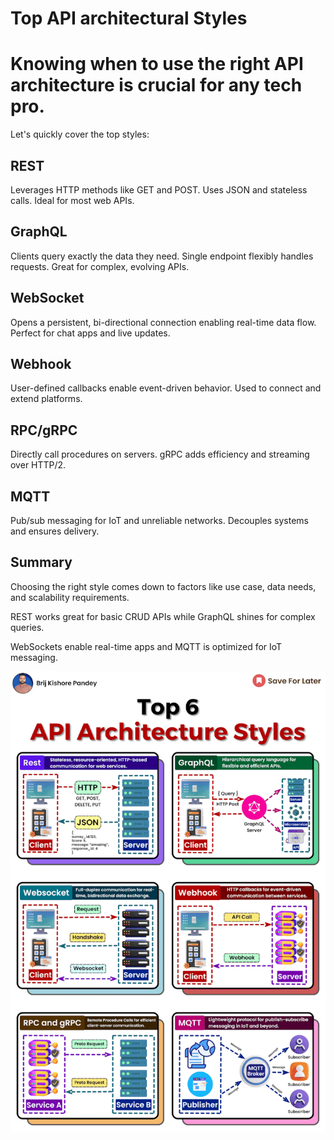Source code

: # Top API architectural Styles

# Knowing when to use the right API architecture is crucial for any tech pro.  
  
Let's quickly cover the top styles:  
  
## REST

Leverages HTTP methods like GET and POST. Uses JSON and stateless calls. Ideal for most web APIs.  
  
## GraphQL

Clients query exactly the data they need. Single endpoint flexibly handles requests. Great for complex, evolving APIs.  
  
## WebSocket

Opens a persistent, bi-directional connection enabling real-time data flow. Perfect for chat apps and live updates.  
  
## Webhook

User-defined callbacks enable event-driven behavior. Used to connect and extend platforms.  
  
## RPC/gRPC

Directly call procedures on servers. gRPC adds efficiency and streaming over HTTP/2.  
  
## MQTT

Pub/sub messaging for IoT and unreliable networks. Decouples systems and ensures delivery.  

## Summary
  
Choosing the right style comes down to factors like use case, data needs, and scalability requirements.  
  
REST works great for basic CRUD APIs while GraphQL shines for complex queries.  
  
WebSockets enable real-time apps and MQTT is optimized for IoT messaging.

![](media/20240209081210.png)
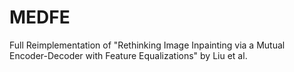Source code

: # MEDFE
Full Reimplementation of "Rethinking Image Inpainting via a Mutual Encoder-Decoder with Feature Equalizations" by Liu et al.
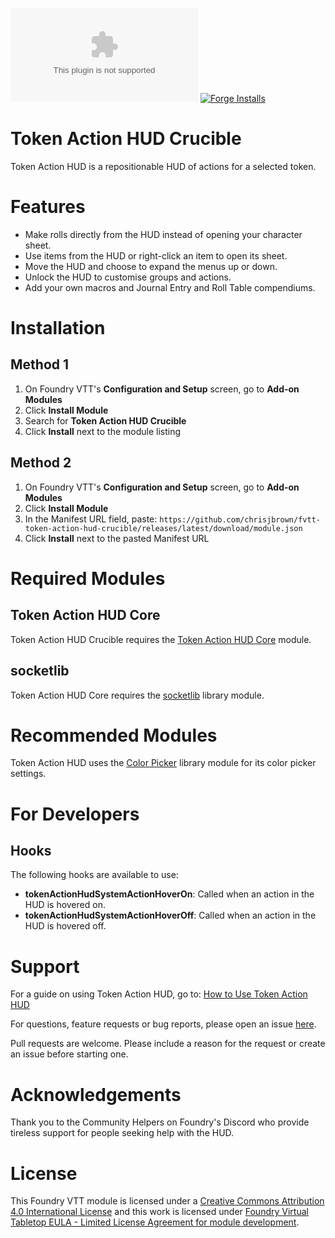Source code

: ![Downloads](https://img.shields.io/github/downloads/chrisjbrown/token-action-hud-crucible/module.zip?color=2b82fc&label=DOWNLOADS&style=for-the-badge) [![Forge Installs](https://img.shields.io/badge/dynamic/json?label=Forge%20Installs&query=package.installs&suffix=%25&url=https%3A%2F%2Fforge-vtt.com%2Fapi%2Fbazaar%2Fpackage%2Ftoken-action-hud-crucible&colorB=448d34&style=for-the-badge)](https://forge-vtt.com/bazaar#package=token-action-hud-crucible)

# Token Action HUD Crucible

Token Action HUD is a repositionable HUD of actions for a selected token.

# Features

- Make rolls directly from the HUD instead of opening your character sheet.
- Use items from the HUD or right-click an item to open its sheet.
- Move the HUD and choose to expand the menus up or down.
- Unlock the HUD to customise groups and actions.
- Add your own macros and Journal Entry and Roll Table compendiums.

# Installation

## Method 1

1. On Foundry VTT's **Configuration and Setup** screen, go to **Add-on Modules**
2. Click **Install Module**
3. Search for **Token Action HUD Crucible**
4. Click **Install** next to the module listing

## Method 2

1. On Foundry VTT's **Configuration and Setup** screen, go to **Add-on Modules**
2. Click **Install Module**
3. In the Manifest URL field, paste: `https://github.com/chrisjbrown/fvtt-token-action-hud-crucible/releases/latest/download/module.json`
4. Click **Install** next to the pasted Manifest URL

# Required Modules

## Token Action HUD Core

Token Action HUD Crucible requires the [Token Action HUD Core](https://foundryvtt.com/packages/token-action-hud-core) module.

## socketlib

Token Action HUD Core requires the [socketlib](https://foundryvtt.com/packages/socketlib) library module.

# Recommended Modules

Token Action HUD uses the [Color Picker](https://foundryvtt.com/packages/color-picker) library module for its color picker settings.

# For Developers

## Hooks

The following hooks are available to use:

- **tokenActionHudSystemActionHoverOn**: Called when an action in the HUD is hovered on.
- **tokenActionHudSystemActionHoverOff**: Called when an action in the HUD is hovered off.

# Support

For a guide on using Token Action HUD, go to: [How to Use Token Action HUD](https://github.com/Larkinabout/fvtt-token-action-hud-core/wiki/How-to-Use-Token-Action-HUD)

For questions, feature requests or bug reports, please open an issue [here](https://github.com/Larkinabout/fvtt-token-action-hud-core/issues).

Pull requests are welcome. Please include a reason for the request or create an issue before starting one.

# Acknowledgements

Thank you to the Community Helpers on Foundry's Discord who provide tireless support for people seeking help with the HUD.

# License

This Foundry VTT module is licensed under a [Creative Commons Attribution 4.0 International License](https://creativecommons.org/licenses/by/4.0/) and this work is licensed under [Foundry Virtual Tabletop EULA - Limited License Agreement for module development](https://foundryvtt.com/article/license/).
# # #
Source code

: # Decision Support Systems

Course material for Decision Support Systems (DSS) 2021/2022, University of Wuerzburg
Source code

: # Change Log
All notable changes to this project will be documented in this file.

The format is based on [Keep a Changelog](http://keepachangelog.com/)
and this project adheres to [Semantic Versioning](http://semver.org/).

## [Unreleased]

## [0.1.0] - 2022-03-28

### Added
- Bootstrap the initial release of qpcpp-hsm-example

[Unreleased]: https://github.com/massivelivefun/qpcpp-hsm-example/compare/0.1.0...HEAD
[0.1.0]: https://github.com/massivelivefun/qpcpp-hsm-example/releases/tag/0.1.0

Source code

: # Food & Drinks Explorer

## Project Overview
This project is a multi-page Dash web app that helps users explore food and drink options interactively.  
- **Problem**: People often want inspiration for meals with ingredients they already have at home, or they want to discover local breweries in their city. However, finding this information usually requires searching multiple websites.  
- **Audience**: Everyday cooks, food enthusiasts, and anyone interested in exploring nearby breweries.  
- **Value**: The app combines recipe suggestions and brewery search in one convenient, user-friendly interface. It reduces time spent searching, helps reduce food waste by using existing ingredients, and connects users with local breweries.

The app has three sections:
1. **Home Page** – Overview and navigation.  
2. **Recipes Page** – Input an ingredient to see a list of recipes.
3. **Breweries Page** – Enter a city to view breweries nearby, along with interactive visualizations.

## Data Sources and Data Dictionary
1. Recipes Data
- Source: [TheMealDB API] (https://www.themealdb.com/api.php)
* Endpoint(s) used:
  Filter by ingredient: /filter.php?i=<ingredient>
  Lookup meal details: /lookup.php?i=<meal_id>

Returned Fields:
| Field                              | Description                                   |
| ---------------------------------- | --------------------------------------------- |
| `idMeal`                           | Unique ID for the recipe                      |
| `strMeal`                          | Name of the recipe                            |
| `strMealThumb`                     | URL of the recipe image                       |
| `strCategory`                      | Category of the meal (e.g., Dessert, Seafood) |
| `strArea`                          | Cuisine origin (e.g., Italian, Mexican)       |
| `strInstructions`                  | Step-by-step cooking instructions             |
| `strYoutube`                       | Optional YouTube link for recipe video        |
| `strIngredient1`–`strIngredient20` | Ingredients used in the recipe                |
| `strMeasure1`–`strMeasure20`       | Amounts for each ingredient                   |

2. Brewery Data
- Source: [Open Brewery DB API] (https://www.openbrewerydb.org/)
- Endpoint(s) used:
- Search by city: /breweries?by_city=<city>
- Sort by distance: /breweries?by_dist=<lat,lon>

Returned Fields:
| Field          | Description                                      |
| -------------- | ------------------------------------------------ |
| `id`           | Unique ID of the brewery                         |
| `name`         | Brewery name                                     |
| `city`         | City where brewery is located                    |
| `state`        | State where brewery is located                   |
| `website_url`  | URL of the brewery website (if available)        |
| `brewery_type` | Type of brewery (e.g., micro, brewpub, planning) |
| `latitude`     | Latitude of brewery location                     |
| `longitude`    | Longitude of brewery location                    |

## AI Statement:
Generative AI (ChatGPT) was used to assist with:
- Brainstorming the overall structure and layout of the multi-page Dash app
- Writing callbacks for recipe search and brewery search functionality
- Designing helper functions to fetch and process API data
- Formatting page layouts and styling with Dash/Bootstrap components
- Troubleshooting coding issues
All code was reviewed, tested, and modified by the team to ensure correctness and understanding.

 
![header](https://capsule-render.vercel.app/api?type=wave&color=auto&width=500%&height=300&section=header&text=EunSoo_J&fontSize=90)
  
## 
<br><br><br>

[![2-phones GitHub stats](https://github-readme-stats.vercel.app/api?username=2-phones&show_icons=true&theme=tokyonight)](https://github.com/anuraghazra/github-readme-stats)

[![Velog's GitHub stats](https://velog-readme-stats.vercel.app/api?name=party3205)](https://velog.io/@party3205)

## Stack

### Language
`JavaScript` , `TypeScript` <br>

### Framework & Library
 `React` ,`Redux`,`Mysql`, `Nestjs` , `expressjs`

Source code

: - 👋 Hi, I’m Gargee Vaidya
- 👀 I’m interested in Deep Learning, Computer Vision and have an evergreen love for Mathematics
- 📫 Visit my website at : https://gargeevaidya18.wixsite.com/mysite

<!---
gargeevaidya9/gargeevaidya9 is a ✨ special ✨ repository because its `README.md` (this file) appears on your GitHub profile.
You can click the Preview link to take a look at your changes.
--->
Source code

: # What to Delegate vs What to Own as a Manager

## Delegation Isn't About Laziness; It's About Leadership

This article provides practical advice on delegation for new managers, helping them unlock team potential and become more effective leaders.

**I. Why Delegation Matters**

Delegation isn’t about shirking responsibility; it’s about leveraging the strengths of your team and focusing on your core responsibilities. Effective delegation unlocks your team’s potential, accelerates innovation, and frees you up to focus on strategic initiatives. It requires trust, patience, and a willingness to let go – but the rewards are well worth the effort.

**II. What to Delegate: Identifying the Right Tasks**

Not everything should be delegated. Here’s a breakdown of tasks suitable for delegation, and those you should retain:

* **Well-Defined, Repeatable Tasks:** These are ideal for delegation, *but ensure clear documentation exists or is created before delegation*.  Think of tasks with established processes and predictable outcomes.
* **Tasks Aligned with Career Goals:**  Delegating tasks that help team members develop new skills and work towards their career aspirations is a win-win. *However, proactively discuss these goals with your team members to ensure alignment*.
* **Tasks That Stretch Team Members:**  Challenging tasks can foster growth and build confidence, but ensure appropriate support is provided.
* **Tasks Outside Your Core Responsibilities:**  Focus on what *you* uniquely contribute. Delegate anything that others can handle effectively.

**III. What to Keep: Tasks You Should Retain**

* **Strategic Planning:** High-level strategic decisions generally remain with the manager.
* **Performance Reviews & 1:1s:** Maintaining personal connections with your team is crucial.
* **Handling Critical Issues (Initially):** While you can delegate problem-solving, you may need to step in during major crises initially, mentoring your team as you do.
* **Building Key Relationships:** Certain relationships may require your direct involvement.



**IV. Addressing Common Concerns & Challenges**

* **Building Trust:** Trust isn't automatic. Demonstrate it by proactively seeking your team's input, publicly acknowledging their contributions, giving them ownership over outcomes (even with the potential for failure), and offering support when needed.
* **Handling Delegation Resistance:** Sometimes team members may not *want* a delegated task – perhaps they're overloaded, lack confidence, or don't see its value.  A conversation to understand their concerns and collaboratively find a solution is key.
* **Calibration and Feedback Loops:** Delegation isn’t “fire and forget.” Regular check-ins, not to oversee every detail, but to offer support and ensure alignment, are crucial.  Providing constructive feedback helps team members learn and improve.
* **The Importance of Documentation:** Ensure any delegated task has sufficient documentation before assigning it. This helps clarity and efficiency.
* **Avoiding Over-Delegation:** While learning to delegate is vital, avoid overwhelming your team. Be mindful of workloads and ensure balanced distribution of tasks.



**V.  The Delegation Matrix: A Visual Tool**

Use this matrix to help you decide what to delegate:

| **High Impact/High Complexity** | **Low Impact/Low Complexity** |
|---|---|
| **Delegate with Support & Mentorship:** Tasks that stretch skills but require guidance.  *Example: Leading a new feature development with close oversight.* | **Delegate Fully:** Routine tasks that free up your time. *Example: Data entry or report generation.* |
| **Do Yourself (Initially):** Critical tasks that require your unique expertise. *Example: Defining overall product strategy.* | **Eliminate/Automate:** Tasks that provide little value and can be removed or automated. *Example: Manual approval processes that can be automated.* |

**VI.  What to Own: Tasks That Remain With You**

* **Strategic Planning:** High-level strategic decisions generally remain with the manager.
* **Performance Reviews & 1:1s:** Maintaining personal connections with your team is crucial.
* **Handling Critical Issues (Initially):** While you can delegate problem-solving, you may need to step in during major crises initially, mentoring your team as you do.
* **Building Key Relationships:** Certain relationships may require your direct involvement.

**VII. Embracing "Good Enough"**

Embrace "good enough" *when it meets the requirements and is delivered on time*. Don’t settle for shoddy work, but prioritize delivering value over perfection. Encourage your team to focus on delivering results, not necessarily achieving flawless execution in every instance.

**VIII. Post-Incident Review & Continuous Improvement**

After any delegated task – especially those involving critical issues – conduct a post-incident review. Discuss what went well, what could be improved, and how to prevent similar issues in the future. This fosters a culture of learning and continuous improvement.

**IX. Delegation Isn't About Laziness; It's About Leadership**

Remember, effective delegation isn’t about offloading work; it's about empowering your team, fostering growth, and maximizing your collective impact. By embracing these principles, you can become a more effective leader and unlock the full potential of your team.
# # #
- _Exercise brief_: In the records, which lines use the word "link"? Report them.

- _Finished exercise_:
| `strYoutube`                       | Optional YouTube link for recipe video        |
You can click the Preview link to take a look at your changes.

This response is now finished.